Noel Weeks’ The Sufficiency of Scripture provides some helpful guidelines in regard to the multi-variant issues that arise during the hermeneutical process. Weeks deals with such issues as cultural “Contextualization,” “The Human Element of Scripture,” and “‘Rabbinic’ Exegesis in the New Testament.” When he comes to explain the dangers surrounding the trend to emphasize cultural contextualization–a contextualization centering on the belief that “the fundamental concepts, ideas, and themes of Scripture are shaped by the culture within which the Scriptures were given(76)”–Weeks gives two examples to illustrate an illegitimate and a legitimate use of historical contextualization. First, he explains that all of Scripture is aimed at promoting truth in the midst of a world full of falsehood. He writes:
The ideas of a culture are not neutral. They are much influenced by the cultures acceptance of, or rejection of, the truth of God. This was true in Biblical times. Much of Scripture is a polemic against the ideas of the time. (78)
The great danger Weeks is seeking to confront is the potential loss of the Gospel. He explains:
If we may revert to the idea of sacrifice. The Scripture does not simply accept the ideas of the time. For contemporary ideas tended to see sacrifice as food for the god worshiped. Scripture, in rejecting this, is asserting a different view of God as the just, and hence the wrathful, God. If we change our view of sacrifice, and hence the work of Christ, we must also change our view of God…The fact is that such concepts as the justice of God cannot be relativized and “contextualized” without destroying the Gospel. (78)
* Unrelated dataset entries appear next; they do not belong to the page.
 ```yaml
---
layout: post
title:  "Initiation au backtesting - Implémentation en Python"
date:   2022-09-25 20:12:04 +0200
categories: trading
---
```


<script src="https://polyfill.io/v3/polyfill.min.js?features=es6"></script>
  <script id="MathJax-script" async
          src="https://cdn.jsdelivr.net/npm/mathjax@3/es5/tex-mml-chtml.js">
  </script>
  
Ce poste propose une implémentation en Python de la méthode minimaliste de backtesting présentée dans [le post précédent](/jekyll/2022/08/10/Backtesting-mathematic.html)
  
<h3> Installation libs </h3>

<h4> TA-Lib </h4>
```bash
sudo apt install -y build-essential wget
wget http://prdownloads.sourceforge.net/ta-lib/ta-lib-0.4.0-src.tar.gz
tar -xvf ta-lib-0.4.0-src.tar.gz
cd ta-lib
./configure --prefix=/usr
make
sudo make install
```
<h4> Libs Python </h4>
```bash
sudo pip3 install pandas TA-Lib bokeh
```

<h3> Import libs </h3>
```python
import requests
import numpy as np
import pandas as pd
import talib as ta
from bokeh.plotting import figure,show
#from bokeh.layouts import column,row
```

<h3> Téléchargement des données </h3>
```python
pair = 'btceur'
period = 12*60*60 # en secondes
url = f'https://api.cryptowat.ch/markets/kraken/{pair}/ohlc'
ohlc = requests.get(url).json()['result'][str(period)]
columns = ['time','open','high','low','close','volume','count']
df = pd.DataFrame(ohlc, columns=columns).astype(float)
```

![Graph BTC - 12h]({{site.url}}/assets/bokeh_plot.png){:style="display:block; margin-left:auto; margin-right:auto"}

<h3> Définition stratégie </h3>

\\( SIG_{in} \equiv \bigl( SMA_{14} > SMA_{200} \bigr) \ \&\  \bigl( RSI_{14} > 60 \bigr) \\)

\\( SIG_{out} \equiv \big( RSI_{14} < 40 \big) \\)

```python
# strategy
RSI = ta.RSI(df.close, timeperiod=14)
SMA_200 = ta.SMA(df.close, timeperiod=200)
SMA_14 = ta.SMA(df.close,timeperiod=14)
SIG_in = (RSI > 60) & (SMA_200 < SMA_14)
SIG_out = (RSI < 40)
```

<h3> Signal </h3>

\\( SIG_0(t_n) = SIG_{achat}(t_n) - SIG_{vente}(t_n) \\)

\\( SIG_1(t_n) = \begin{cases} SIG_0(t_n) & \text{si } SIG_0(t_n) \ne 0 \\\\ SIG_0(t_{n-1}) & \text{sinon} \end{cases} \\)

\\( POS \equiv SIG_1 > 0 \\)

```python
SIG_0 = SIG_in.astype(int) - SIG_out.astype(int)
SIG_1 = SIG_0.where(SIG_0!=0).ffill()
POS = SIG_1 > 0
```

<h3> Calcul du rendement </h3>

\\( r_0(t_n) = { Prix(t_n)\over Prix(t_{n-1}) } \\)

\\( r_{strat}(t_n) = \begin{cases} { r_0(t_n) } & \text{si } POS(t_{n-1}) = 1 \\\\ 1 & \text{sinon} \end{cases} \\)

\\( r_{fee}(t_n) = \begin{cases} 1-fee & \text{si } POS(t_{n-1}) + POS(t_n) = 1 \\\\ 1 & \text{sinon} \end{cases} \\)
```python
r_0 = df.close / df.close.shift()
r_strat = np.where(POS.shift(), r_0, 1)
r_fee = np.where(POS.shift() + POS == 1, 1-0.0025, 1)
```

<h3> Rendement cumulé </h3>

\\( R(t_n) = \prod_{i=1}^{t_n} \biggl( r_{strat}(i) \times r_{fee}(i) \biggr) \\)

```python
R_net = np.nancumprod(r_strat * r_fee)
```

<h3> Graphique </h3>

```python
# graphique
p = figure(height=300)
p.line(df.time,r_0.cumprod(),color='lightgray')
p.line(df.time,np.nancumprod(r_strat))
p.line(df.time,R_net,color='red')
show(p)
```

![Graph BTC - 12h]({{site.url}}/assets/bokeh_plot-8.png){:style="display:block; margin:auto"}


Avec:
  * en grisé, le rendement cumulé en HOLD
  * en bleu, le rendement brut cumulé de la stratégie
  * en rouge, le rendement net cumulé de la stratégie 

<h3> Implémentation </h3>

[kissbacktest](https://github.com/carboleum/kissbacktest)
Weeks is very careful, however, to note the fact that Scripture is, in fact, written within a cultural context:
It may be objected that Scripture is very much in terms of the culture of its time. The tenth commandment refers to an ox or a donkey and not to a llama or a yak. Surely such passages of Scripture must be ‘contextualized’ in order to be applied today. (78)
So how does one reconcile the fact that contextualization, if approached illegitimately can potentially be used to destroy the Gospel, while at the same time acknowledging the fact that Scripture has a historical context that must be taken into account? Weeks concludes with these thoughts:
It all comes down to a crucial question: Do we meet in Scripture a truth which transcends cultural barriers, even though it is applied to a particular culture, or do we meet a truth expressed in terms of the limited ideas of a particular culture?
If the truth is not culture bound, yet is directed to a particular culture, then we can apply that same truth to different cultures and different situations…If we may revert again to the example of the tenth commandment , the commandment already provides the ground for including llamas and yaks by the fact that it includes ‘anything that belongs to your neighbor.’ (78)
All of this is to say that this volume is an exceptional contribution to hermeneutics. Weeks faithfully and clearly articulates the issues the exegete is confronted with when seeking to faithfully and clearly interpret and expound Scripture. It is a valuable tool for scholars and pastors alike.